Those who look to Cheever's memoirs (Home Before Dark; Note Found in a Bottle) for insights into her father, writer John Cheever, will find this book disappointing. This parenting guide-cum-memoir, based on her weekly New York Newsday
columns, focuses instead on her life as a single mom bringing up two good kids—her son, James, and daughter, Liley (age 10 and 18, respectively, when she completed the book)—despite divorces from each of their fathers, alcoholism and a host of other problems. Cheever's honest, realistic approach to the difficulties of parenting is refreshing, as is her optimistic belief that people can be good parents despite their own unhappy childhoods. At times the book is repetitive (too many descriptions of how great her kids are). While many of her suggestions are sensible—it's important to listen to our children—others fall short of the mark.
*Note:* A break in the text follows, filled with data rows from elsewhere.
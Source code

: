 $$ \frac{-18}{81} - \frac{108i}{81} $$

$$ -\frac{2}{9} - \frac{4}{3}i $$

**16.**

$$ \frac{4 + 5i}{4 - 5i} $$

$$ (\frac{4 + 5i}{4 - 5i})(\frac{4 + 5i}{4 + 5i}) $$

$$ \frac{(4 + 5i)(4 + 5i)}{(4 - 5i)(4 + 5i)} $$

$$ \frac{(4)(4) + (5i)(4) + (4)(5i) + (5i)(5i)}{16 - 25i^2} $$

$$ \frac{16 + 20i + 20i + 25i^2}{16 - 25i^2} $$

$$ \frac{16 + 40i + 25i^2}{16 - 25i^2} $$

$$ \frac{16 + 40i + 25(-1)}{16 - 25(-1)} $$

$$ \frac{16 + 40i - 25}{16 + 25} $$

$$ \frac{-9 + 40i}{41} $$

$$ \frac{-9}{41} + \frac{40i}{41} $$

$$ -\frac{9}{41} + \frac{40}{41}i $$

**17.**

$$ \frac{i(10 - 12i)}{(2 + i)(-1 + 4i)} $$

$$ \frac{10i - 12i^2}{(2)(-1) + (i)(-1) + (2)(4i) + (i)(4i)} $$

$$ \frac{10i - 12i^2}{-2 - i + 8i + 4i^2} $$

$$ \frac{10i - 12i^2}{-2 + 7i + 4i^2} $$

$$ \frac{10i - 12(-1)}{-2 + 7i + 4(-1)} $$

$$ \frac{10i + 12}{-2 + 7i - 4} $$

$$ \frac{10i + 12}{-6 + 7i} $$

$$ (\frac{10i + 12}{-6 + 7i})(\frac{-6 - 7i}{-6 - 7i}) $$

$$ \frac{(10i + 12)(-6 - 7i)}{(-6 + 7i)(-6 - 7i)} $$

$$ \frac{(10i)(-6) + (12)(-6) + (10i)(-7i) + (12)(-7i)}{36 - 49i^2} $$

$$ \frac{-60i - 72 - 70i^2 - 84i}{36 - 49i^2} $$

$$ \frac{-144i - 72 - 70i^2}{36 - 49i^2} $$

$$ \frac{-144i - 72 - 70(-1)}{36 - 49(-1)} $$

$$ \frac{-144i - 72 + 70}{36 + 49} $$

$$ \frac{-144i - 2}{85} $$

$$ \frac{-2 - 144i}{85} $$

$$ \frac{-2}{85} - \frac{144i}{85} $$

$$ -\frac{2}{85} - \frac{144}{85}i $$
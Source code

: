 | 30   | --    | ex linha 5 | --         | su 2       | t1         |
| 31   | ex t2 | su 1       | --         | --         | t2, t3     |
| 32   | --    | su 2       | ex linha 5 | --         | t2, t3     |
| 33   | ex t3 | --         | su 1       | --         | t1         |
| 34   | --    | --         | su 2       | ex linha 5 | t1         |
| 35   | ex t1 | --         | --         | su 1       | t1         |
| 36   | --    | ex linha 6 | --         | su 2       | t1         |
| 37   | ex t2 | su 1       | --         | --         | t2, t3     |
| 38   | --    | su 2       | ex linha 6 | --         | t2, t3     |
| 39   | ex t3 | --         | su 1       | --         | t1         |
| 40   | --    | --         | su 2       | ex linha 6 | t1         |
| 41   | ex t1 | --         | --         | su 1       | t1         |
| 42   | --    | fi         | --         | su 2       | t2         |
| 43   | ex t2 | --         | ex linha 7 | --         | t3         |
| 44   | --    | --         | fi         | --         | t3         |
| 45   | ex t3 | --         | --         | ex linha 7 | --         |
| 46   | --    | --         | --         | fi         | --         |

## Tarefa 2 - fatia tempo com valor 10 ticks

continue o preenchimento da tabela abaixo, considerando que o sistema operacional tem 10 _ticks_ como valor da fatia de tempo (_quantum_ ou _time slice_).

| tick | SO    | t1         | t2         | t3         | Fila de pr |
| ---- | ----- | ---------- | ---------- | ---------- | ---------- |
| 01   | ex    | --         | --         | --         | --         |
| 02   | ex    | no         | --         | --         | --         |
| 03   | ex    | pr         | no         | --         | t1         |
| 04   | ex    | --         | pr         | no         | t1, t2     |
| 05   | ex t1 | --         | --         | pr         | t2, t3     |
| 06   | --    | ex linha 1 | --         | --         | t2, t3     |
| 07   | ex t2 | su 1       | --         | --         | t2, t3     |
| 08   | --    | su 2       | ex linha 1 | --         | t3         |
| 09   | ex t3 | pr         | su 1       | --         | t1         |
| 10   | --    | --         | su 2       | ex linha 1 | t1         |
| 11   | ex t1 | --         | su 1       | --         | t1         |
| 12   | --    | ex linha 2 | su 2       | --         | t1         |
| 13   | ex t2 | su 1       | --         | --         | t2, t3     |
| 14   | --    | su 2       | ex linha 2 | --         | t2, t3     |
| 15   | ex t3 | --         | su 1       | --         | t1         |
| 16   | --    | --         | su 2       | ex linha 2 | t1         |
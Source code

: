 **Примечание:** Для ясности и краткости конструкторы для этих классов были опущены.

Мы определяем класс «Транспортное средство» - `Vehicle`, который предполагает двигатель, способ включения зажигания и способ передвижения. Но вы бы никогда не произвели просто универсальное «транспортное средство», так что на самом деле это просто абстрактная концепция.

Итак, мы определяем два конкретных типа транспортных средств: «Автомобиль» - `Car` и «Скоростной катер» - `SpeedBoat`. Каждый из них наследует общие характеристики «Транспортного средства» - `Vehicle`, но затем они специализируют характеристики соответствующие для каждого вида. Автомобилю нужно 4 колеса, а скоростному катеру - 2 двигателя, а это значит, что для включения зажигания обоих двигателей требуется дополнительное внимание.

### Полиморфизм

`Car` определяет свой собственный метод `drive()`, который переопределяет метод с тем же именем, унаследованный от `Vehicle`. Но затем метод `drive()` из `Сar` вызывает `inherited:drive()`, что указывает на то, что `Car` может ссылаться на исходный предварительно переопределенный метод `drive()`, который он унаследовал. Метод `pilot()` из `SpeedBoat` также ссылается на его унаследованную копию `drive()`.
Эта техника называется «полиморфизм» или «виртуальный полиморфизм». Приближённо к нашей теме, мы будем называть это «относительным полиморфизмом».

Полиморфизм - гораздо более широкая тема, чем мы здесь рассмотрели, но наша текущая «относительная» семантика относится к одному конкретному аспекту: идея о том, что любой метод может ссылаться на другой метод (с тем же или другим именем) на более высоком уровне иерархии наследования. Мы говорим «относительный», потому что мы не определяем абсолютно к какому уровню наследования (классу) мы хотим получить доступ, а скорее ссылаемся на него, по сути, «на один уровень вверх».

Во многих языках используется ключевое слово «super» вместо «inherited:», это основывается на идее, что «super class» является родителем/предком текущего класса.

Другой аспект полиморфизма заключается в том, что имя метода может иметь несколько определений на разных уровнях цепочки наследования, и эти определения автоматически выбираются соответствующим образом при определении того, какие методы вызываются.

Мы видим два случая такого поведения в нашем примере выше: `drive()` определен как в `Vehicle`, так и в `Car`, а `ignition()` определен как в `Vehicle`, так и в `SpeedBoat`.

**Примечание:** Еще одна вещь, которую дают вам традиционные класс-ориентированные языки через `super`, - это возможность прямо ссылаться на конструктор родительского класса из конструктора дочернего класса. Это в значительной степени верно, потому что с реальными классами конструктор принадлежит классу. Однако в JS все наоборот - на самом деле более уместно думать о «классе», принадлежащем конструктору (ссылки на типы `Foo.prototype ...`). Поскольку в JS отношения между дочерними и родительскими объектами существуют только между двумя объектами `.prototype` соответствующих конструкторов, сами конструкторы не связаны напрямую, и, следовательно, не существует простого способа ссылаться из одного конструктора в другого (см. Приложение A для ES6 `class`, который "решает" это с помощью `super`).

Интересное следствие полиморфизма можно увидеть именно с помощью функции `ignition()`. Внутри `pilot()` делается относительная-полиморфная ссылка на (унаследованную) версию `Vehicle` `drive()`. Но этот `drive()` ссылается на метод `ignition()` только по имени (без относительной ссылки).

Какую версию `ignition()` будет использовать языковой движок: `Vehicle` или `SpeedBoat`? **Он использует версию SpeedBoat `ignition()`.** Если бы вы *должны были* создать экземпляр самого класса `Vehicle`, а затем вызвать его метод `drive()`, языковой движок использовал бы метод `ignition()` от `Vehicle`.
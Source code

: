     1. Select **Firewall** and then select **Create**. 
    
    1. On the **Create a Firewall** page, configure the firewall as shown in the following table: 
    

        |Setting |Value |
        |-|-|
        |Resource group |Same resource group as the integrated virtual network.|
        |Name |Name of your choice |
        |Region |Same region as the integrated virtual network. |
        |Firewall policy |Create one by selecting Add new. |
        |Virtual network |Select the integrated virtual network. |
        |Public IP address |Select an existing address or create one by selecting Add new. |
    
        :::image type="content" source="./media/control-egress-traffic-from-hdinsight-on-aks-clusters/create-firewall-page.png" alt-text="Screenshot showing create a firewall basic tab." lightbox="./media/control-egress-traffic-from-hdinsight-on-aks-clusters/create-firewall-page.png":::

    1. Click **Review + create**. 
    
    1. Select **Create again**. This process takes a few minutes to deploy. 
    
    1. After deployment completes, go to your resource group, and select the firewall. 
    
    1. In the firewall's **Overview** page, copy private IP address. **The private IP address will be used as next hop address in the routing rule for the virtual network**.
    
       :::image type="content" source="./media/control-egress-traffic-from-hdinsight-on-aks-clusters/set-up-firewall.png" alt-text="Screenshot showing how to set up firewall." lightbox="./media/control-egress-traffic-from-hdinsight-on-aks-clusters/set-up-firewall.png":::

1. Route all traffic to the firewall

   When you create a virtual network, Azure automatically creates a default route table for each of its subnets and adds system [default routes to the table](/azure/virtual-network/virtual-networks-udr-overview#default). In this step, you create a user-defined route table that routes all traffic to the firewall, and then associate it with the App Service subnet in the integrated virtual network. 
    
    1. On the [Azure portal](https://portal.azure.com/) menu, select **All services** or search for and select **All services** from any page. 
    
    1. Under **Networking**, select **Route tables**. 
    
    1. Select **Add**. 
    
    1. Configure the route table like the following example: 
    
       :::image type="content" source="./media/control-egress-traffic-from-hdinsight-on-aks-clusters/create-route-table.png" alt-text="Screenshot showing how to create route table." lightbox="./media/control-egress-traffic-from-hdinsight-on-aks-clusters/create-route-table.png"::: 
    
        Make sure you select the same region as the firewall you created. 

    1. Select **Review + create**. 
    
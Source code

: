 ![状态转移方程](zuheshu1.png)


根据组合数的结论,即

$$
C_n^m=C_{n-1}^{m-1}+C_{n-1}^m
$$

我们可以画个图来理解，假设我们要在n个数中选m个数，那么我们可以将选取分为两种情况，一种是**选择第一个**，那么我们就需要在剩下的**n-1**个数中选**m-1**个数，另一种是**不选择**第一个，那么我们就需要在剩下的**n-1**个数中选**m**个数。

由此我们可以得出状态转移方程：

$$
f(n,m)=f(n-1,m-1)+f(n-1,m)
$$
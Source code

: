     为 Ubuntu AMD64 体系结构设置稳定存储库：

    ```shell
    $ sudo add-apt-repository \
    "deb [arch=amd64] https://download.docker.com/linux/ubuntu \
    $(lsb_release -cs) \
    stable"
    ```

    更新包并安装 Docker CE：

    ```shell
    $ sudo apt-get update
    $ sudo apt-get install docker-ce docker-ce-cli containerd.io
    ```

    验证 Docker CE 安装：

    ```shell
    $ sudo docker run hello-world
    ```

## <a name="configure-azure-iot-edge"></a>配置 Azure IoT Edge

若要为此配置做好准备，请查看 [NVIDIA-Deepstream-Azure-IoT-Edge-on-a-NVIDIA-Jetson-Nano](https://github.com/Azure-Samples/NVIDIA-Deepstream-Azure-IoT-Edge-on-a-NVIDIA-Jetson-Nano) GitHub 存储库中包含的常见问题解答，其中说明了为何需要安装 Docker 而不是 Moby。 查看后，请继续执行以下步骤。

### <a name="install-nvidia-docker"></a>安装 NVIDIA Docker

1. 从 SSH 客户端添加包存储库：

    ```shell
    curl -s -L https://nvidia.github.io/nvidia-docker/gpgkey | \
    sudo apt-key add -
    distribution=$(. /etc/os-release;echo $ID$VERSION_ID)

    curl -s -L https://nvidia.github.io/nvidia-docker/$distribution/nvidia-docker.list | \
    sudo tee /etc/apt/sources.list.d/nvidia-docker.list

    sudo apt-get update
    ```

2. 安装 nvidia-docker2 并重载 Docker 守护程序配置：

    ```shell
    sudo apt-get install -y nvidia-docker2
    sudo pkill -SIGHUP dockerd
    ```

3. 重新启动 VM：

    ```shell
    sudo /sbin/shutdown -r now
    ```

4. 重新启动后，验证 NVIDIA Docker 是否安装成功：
She denigrates the value of therapy for children, for instance, despite her own kids' problems (her son is depressed and her daughter has an eating disorder). Working parents who don't have the luxury of flex time may disagree with her blanket rejection of quality time in favor of spending more time with kids. Some essays, like the one on not worrying about what college your child gets into, seem condescending given that Liley is a freshman at Princeton. As a parenting guide, Cheever's is woefully incomplete, but at its best, it is pleasurable, not unlike whiling away a few hours with an encouraging friend, albeit one who brags too much about her kids.
Forecast:Cheever's previous books have sold well and have won her name recognition. This one may attract a literary readership intrigued—and perhaps impressed—by the fact that someone from such a famously dysfunctional family has written a parenting guide.